• [INFORMATION GIVEN]
###

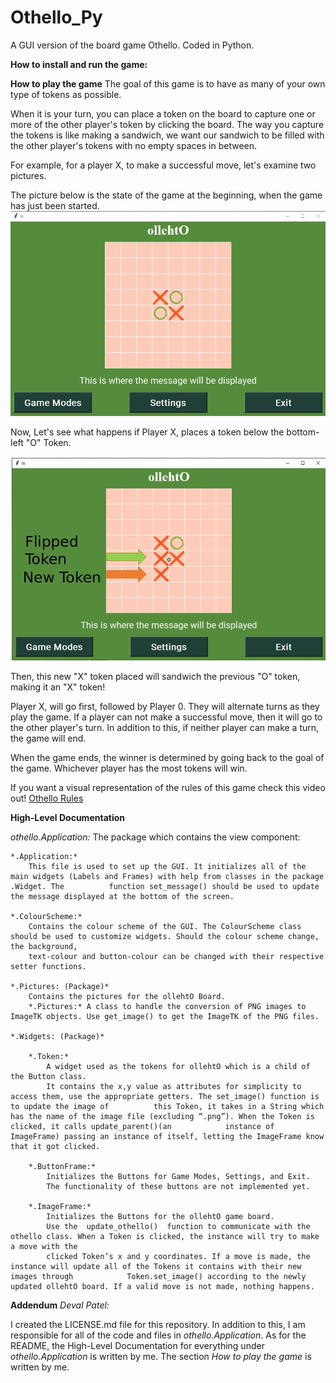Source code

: # Othello_Py
A GUI version of the board game Othello. Coded in Python.

**How to install and run the game:**

 
**How to play the game**
The goal of this game is to have as many of your own type of tokens as possible. 

When it is your turn, you can place a token on the board to capture one or more of the other player's token by clicking the board. The way you capture the tokens is like making a sandwich, we want our sandwich to be filled with the other player's tokens with no empty spaces in between. 

For example, for a player X, to make a successful move, 
let's examine two pictures. 

The picture below is the state of the game at the beginning, 
when the game has just been started. 
![Pre Move:](/images/preMove.jpg)

Now, Let's see what happens if Player X, places a token below
the bottom-left "O" Token. 

![Post Move:](/images/postMove.jpg)

Then, this new "X" token placed will sandwich the previous "O" token, making it an "X" token!

Player X, will go first, followed by Player 0. They will 
alternate turns as they play the game. If a player can not 
make a successful move, then it will go to the other player's
turn. In addition to this, if neither player can make a turn,
the game will end. 

When the game ends, the winner is determined by going back
to the goal of the game. Whichever player has the most tokens
will win.

If you want a visual representation of the rules of this game
check this video out! [Othello Rules](https://youtu.be/lO2pEK33SSw)


**High-Level Documentation**
 
*othello.Application:* The package which contains the view component:

	*.Application:*
 	    This file is used to set up the GUI. It initializes all of the main widgets (Labels and Frames) with help from classes in the package .Widget. The 		    function set_message() should be used to update the message displayed at the bottom of the screen. 
	
	*.ColourScheme:* 
	    Contains the colour scheme of the GUI. The ColourScheme class should be used to customize widgets. Should the colour scheme change, the background,
	    text-colour and button-colour can be changed with their respective setter functions.

	*.Pictures: (Package)*
	    Contains the pictures for the ollehtO Board. 
	    *.Pictures:* A class to handle the conversion of PNG images to ImageTK objects. Use get_image() to get the ImageTK of the PNG files.

	*.Widgets: (Package)*

	    *.Token:* 
	        A widget used as the tokens for ollehtO which is a child of the Button class. 
	        It contains the x,y value as attributes for simplicity to access them, use the appropriate getters. The set_image() function is to update the image of 			this Token, it takes in a String which has the name of the image file (excluding “.png”). When the Token is clicked, it calls update_parent()(an 			instance of ImageFrame) passing an instance of itself, letting the ImageFrame know that it got clicked.
	    
	    *.ButtonFrame:*
	        Initializes the Buttons for Game Modes, Settings, and Exit. 
	        The functionality of these buttons are not implemented yet.

	    *.ImageFrame:*
	        Initializes the Buttons for the ollehtO game board.
 	        Use the  update_othello()  function to communicate with the othello class. When a Token is clicked, the instance will try to make a move with the
      		clicked Token’s x and y coordinates. If a move is made, the instance will update all of the Tokens it contains with their new images through 			Token.set_image() according to the newly updated ollehtO board. If a valid move is not made, nothing happens. 


**Addendum**
*Deval Patel:*

I created the LICENSE.md file for this repository. In addition to this, I am responsible for all of the code and files in *othello.Application*. As for the README, 
the High-Level Documentation for everything under *othello.Application* is written by me. The section *How to play the game* is written by me.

###

• [WORK TASK] To answer, report how many lines of the listing contain the word "bottom", as a number with nothing else.

• [RESULT OF THE TASK] 2